▶ [TASK ITEM] Transcribe each of the records below exactly, excluding all pictures.

▶ [MATERIAL PROVIDED]

↓↓↓

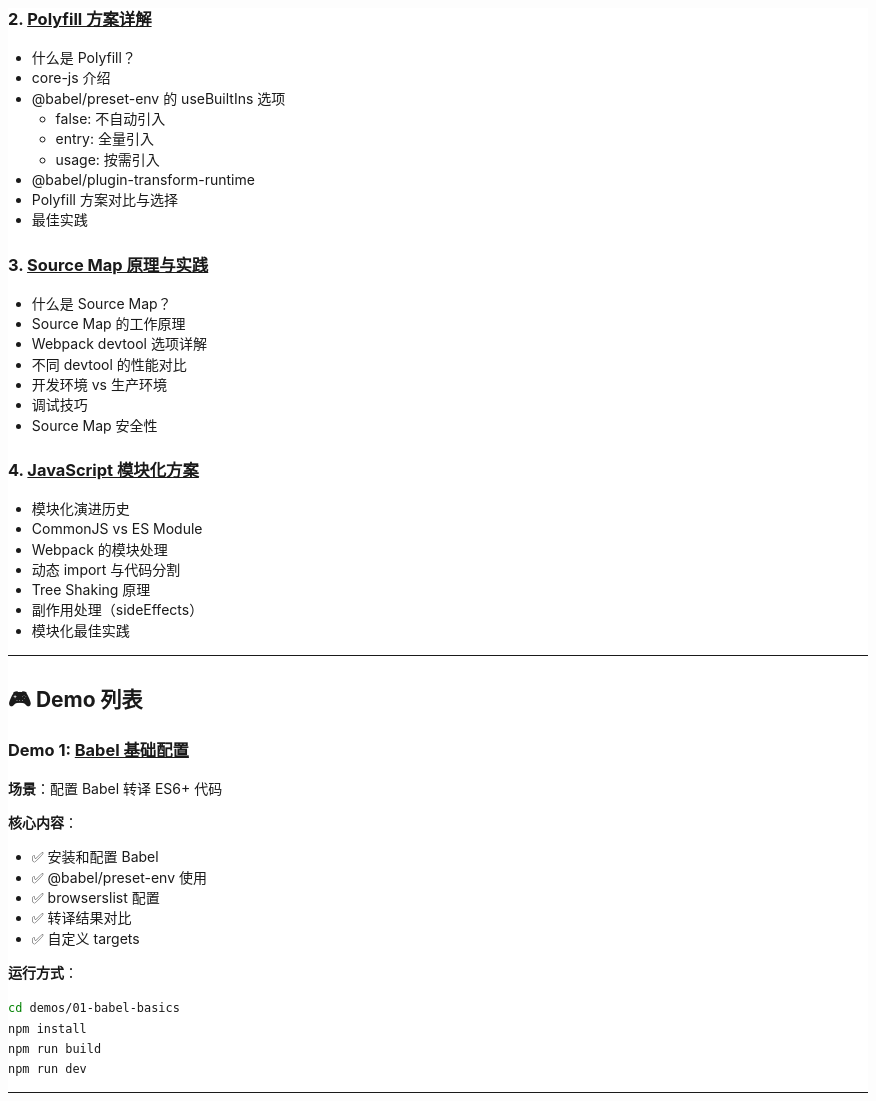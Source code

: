 ### 2. [Polyfill 方案详解](./02-polyfill-solutions.md)
- 什么是 Polyfill？
- core-js 介绍
- @babel/preset-env 的 useBuiltIns 选项
  - false: 不自动引入
  - entry: 全量引入
  - usage: 按需引入
- @babel/plugin-transform-runtime
- Polyfill 方案对比与选择
- 最佳实践

### 3. [Source Map 原理与实践](./03-source-map.md)
- 什么是 Source Map？
- Source Map 的工作原理
- Webpack devtool 选项详解
- 不同 devtool 的性能对比
- 开发环境 vs 生产环境
- 调试技巧
- Source Map 安全性

### 4. [JavaScript 模块化方案](./04-module-systems.md)
- 模块化演进历史
- CommonJS vs ES Module
- Webpack 的模块处理
- 动态 import 与代码分割
- Tree Shaking 原理
- 副作用处理（sideEffects）
- 模块化最佳实践

---

## 🎮 Demo 列表

### Demo 1: [Babel 基础配置](../demos/01-babel-basics/)
**场景**：配置 Babel 转译 ES6+ 代码

**核心内容**：
- ✅ 安装和配置 Babel
- ✅ @babel/preset-env 使用
- ✅ browserslist 配置
- ✅ 转译结果对比
- ✅ 自定义 targets

**运行方式**：
```bash
cd demos/01-babel-basics
npm install
npm run build
npm run dev
```

---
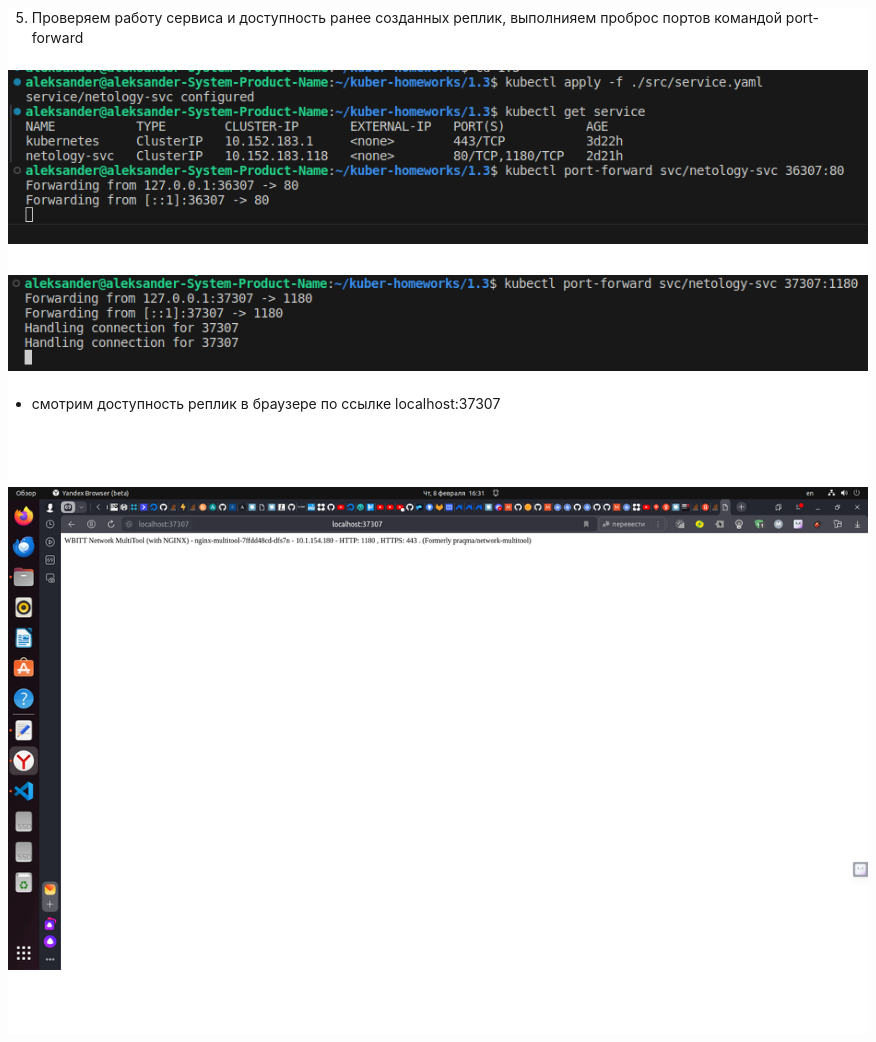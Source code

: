 5. Проверяем работу сервиса и доступность ранее созданных реплик, выполнияем проброс портов командой port-forward

<p align="center">
  <img width="933" height="189" src="./image/pf1.png">
</p>

<p align="center">
  <img width="933" height="104" src="./image/pf2.png">
</p>

 - смотрим доступность реплик в браузере по ссылке localhost:37307

<p align="center">
  <img width="1200" height="600" src="./image/pf3.png">
</p>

↑↑↑

▶ [RESPONSE TO THIS EXERCISE]
Source code

: ### 2. [Polyfill 方案详解](./02-polyfill-solutions.md)
- 什么是 Polyfill？
- core-js 介绍
- @babel/preset-env 的 useBuiltIns 选项
  - false: 不自动引入
  - entry: 全量引入
  - usage: 按需引入
- @babel/plugin-transform-runtime
- Polyfill 方案对比与选择
- 最佳实践

### 3. [Source Map 原理与实践](./03-source-map.md)
- 什么是 Source Map？
- Source Map 的工作原理
- Webpack devtool 选项详解
- 不同 devtool 的性能对比
- 开发环境 vs 生产环境
- 调试技巧
- Source Map 安全性

### 4. [JavaScript 模块化方案](./04-module-systems.md)
- 模块化演进历史
- CommonJS vs ES Module
- Webpack 的模块处理
- 动态 import 与代码分割
- Tree Shaking 原理
- 副作用处理（sideEffects）
- 模块化最佳实践

---

## 🎮 Demo 列表

### Demo 1: [Babel 基础配置](../demos/01-babel-basics/)
**场景**：配置 Babel 转译 ES6+ 代码

**核心内容**：
- ✅ 安装和配置 Babel
- ✅ @babel/preset-env 使用
- ✅ browserslist 配置
- ✅ 转译结果对比
- ✅ 自定义 targets

**运行方式**：
```bash
cd demos/01-babel-basics
npm install
npm run build
npm run dev
```

---
Source code

: 5. Проверяем работу сервиса и доступность ранее созданных реплик, выполнияем проброс портов командой port-forward

<p align="center">
  <img width="933" height="189" src="./image/pf1.png">
</p>

<p align="center">
  <img width="933" height="104" src="./image/pf2.png">
</p>

 - смотрим доступность реплик в браузере по ссылке localhost:37307

<p align="center">
  <img width="1200" height="600" src="./image/pf3.png">
</p>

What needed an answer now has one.